School of Everything is a social marketplace for face-to-face learning. We're moving from a 19th Century broadcast model of teaching to a social media approach where everyone can be a teacher. Similarly, Mindapples is about respecting everyone's "expertise" about what works for their minds. As I say in the introduction to Social by Social, it's about helping people do things, not doing things to people.
So for cultural organisations, what is cultural production when it’s not mass production? What are the conventions and power structures for facilitating social production of and around the arts? And what are the implications for expert practictioners when they are not stood in front a silent audience? Someone asked a question in the following panel about quality control on School of Everything, and also about quality in arts production, and my answer in both cases is that just because an organisation isn't taking responsibility for quality control, doesn't mean individuals aren't doing it themselves. We can all take responsibility for assessing expertise, curating content and making our own judgements; and the price we pay for moving up the power chain is that we must sit through more poor quality material. Thanks to these new tools, the choice is ours.

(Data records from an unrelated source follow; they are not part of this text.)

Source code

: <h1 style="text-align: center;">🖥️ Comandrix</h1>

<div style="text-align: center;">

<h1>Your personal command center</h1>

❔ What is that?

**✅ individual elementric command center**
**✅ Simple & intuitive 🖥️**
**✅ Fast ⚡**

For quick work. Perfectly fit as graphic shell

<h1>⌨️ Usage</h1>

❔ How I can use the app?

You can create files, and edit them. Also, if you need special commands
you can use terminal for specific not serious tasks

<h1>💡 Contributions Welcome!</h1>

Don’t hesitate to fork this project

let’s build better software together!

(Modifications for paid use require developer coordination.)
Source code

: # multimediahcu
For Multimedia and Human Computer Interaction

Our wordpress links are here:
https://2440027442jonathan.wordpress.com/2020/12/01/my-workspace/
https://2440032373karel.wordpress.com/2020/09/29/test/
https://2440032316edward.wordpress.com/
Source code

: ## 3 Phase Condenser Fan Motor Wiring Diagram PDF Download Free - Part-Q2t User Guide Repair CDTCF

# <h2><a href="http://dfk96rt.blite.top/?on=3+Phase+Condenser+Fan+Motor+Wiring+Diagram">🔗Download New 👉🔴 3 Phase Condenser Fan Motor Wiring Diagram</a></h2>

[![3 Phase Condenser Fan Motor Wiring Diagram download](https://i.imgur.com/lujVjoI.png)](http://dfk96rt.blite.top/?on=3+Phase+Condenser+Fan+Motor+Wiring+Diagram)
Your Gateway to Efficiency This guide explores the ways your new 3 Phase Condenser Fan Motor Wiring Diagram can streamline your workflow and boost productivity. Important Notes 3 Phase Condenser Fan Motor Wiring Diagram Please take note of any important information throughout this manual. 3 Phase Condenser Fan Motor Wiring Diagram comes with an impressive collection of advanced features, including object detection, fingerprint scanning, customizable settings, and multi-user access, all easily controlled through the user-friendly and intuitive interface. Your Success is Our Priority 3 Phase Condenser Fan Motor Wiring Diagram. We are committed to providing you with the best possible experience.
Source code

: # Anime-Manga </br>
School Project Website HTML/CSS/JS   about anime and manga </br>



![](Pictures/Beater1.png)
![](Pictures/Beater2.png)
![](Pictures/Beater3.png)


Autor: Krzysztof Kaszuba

I believe that social tools make the invisible networks of our culture visible, and therefore possible to engage with. A good arts organisation can rally a community around a cultural event, but all the ripples in the pond become visible too and arts organisations can engage with them. At what point does it become rude for them, and me, to ignore what the audience is saying? Cultural production can create meaningful culture, but it is social tools that embeds it and makes it diverse and relevant to a wider audience.
I think the biggest issue for arts organisations within these shifting social conventions concerns the role of performance. Social media is most certainly performative: when I Twitter I speak to a larger audience than were present at Friday's event, so don't for a minute think I'm not performing when I tweet. In fact, if you want to understand Twitter you could do a lot worse than read Keith Johnstone's Impro. But there are times when it is appropriate to improvise together, and others when it is better to be silent and listen. I don't want to send text messages during a play, I want to really watch the play (unless it's a really bad play...).
Arts organisations, like the rest of us, now need to consider the role of silence and performance in all their work, and deploy appropriate tools to assist the performance and embed the culture it creates. But that doesn't mean the moonlight sonata is improved by twittering through it or making Domain Exploration easier.